━━━ Records to process

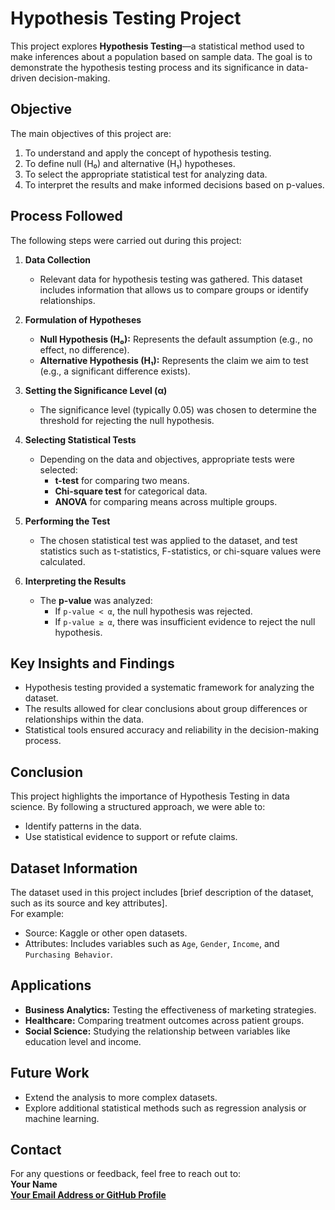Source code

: # Hypothesis Testing Project

This project explores **Hypothesis Testing**—a statistical method used to make inferences about a population based on sample data. The goal is to demonstrate the hypothesis testing process and its significance in data-driven decision-making.

## Objective

The main objectives of this project are:
1. To understand and apply the concept of hypothesis testing.
2. To define null (H₀) and alternative (H₁) hypotheses.
3. To select the appropriate statistical test for analyzing data.
4. To interpret the results and make informed decisions based on p-values.

## Process Followed

The following steps were carried out during this project:

1. **Data Collection**  
   - Relevant data for hypothesis testing was gathered. This dataset includes information that allows us to compare groups or identify relationships.

2. **Formulation of Hypotheses**  
   - **Null Hypothesis (H₀):** Represents the default assumption (e.g., no effect, no difference).  
   - **Alternative Hypothesis (H₁):** Represents the claim we aim to test (e.g., a significant difference exists).

3. **Setting the Significance Level (α)**  
   - The significance level (typically 0.05) was chosen to determine the threshold for rejecting the null hypothesis.

4. **Selecting Statistical Tests**  
   - Depending on the data and objectives, appropriate tests were selected:  
      - **t-test** for comparing two means.  
      - **Chi-square test** for categorical data.  
      - **ANOVA** for comparing means across multiple groups.

5. **Performing the Test**  
   - The chosen statistical test was applied to the dataset, and test statistics such as t-statistics, F-statistics, or chi-square values were calculated.

6. **Interpreting the Results**  
   - The **p-value** was analyzed:
     - If `p-value < α`, the null hypothesis was rejected.
     - If `p-value ≥ α`, there was insufficient evidence to reject the null hypothesis.

## Key Insights and Findings

- Hypothesis testing provided a systematic framework for analyzing the dataset.
- The results allowed for clear conclusions about group differences or relationships within the data.
- Statistical tools ensured accuracy and reliability in the decision-making process.

## Conclusion

This project highlights the importance of Hypothesis Testing in data science. By following a structured approach, we were able to:
- Identify patterns in the data.
- Use statistical evidence to support or refute claims.

## Dataset Information

The dataset used in this project includes [brief description of the dataset, such as its source and key attributes].  
For example:
- Source: Kaggle or other open datasets.
- Attributes: Includes variables such as `Age`, `Gender`, `Income`, and `Purchasing Behavior`.

## Applications

- **Business Analytics:** Testing the effectiveness of marketing strategies.  
- **Healthcare:** Comparing treatment outcomes across patient groups.  
- **Social Science:** Studying the relationship between variables like education level and income.

## Future Work

- Extend the analysis to more complex datasets.
- Explore additional statistical methods such as regression analysis or machine learning.

## Contact

For any questions or feedback, feel free to reach out to:  
**Your Name**  
**[Your Email Address or GitHub Profile](https://github.com/your-username)**
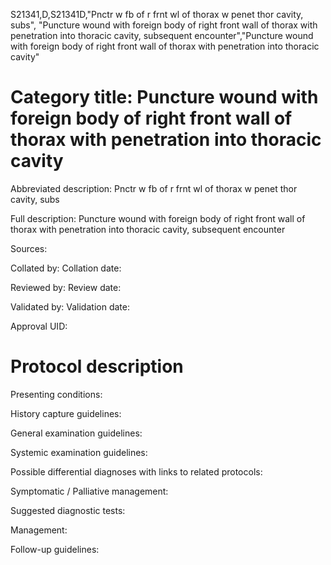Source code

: S21341,D,S21341D,"Pnctr w fb of r frnt wl of thorax w penet thor cavity, subs", "Puncture wound with foreign body of right front wall of thorax with penetration into thoracic cavity, subsequent encounter","Puncture wound with foreign body of right front wall of thorax with penetration into thoracic cavity"
# Category title: Puncture wound with foreign body of right front wall of thorax with penetration into thoracic cavity

Abbreviated description: Pnctr w fb of r frnt wl of thorax w penet thor cavity, subs

Full description: Puncture wound with foreign body of right front wall of thorax with penetration into thoracic cavity, subsequent encounter

Sources:

Collated by:
Collation date:

Reviewed by:
Review date:

Validated by:
Validation date:

Approval UID:

# Protocol description

Presenting conditions:

History capture guidelines:

General examination guidelines:

Systemic examination guidelines:

Possible differential diagnoses with links to related protocols:

Symptomatic / Palliative management:

Suggested diagnostic tests:

Management:

Follow-up guidelines:
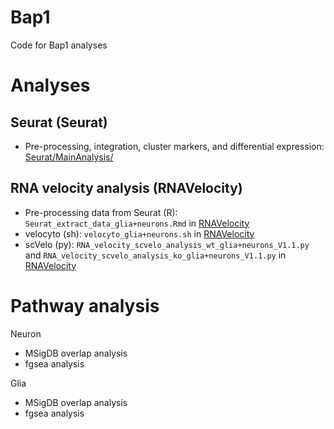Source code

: # Bap1
Code for Bap1 analyses


# Analyses
## Seurat (Seurat)
- Pre-processing, integration, cluster markers, and differential expression: [Seurat/MainAnalysis/](https://github.com/HeuckerothLab/Bap1_Schneider2024/tree/main/Seurat/MainAnalysis)


## RNA velocity analysis (RNAVelocity)
- Pre-processing data from Seurat (R): `Seurat_extract_data_glia+neurons.Rmd` in [RNAVelocity](https://github.com/HeuckerothLab/Bap1_Schneider2024/tree/main/RNAVelocity)
- velocyto (sh): `velocyto_glia+neurons.sh` in [RNAVelocity](https://github.com/HeuckerothLab/Bap1_Schneider2024/tree/main/RNAVelocity)
- scVelo (py): `RNA_velocity_scvelo_analysis_wt_glia+neurons_V1.1.py` and `RNA_velocity_scvelo_analysis_ko_glia+neurons_V1.1.py` in [RNAVelocity](https://github.com/HeuckerothLab/Bap1_Schneider2024/tree/main/RNAVelocity)


# Pathway analysis
Neuron
- MSigDB overlap analysis
- fgsea analysis

Glia
- MSigDB overlap analysis
- fgsea analysis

━━━━━━

*Exercise requirements*
Repeat the material above word for word but skip the images.

*Exercise response*
Source code

: # Hypothesis Testing Project

This project explores **Hypothesis Testing**—a statistical method used to make inferences about a population based on sample data. The goal is to demonstrate the hypothesis testing process and its significance in data-driven decision-making.

## Objective

The main objectives of this project are:
1. To understand and apply the concept of hypothesis testing.
2. To define null (H₀) and alternative (H₁) hypotheses.
3. To select the appropriate statistical test for analyzing data.
4. To interpret the results and make informed decisions based on p-values.

## Process Followed

The following steps were carried out during this project:

1. **Data Collection**  
   - Relevant data for hypothesis testing was gathered. This dataset includes information that allows us to compare groups or identify relationships.

2. **Formulation of Hypotheses**  
   - **Null Hypothesis (H₀):** Represents the default assumption (e.g., no effect, no difference).  
   - **Alternative Hypothesis (H₁):** Represents the claim we aim to test (e.g., a significant difference exists).

3. **Setting the Significance Level (α)**  
   - The significance level (typically 0.05) was chosen to determine the threshold for rejecting the null hypothesis.

4. **Selecting Statistical Tests**  
   - Depending on the data and objectives, appropriate tests were selected:  
      - **t-test** for comparing two means.  
      - **Chi-square test** for categorical data.  
      - **ANOVA** for comparing means across multiple groups.

5. **Performing the Test**  
   - The chosen statistical test was applied to the dataset, and test statistics such as t-statistics, F-statistics, or chi-square values were calculated.

6. **Interpreting the Results**  
   - The **p-value** was analyzed:
     - If `p-value < α`, the null hypothesis was rejected.
     - If `p-value ≥ α`, there was insufficient evidence to reject the null hypothesis.

## Key Insights and Findings

- Hypothesis testing provided a systematic framework for analyzing the dataset.
- The results allowed for clear conclusions about group differences or relationships within the data.
- Statistical tools ensured accuracy and reliability in the decision-making process.

## Conclusion

This project highlights the importance of Hypothesis Testing in data science. By following a structured approach, we were able to:
- Identify patterns in the data.
- Use statistical evidence to support or refute claims.

## Dataset Information

The dataset used in this project includes [brief description of the dataset, such as its source and key attributes].  
For example:
- Source: Kaggle or other open datasets.
- Attributes: Includes variables such as `Age`, `Gender`, `Income`, and `Purchasing Behavior`.

## Applications

- **Business Analytics:** Testing the effectiveness of marketing strategies.  
- **Healthcare:** Comparing treatment outcomes across patient groups.  
- **Social Science:** Studying the relationship between variables like education level and income.

## Future Work

- Extend the analysis to more complex datasets.
- Explore additional statistical methods such as regression analysis or machine learning.

## Contact

For any questions or feedback, feel free to reach out to:  
**Your Name**  
**[Your Email Address or GitHub Profile](https://github.com/your-username)**
Source code

: S21341,D,S21341D,"Pnctr w fb of r frnt wl of thorax w penet thor cavity, subs", "Puncture wound with foreign body of right front wall of thorax with penetration into thoracic cavity, subsequent encounter","Puncture wound with foreign body of right front wall of thorax with penetration into thoracic cavity"
# Category title: Puncture wound with foreign body of right front wall of thorax with penetration into thoracic cavity

Abbreviated description: Pnctr w fb of r frnt wl of thorax w penet thor cavity, subs

Full description: Puncture wound with foreign body of right front wall of thorax with penetration into thoracic cavity, subsequent encounter

Sources:

Collated by:
Collation date:

Reviewed by:
Review date:

Validated by:
Validation date:

Approval UID:

# Protocol description

Presenting conditions:

History capture guidelines:

General examination guidelines:

Systemic examination guidelines:

Possible differential diagnoses with links to related protocols:

Symptomatic / Palliative management:

Suggested diagnostic tests:

Management:

Follow-up guidelines:
Source code

: # Bap1
Code for Bap1 analyses


# Analyses
## Seurat (Seurat)
- Pre-processing, integration, cluster markers, and differential expression: [Seurat/MainAnalysis/](https://github.com/HeuckerothLab/Bap1_Schneider2024/tree/main/Seurat/MainAnalysis)


## RNA velocity analysis (RNAVelocity)
- Pre-processing data from Seurat (R): `Seurat_extract_data_glia+neurons.Rmd` in [RNAVelocity](https://github.com/HeuckerothLab/Bap1_Schneider2024/tree/main/RNAVelocity)
- velocyto (sh): `velocyto_glia+neurons.sh` in [RNAVelocity](https://github.com/HeuckerothLab/Bap1_Schneider2024/tree/main/RNAVelocity)
- scVelo (py): `RNA_velocity_scvelo_analysis_wt_glia+neurons_V1.1.py` and `RNA_velocity_scvelo_analysis_ko_glia+neurons_V1.1.py` in [RNAVelocity](https://github.com/HeuckerothLab/Bap1_Schneider2024/tree/main/RNAVelocity)


# Pathway analysis
Neuron
- MSigDB overlap analysis
- fgsea analysis

Glia
- MSigDB overlap analysis
- fgsea analysis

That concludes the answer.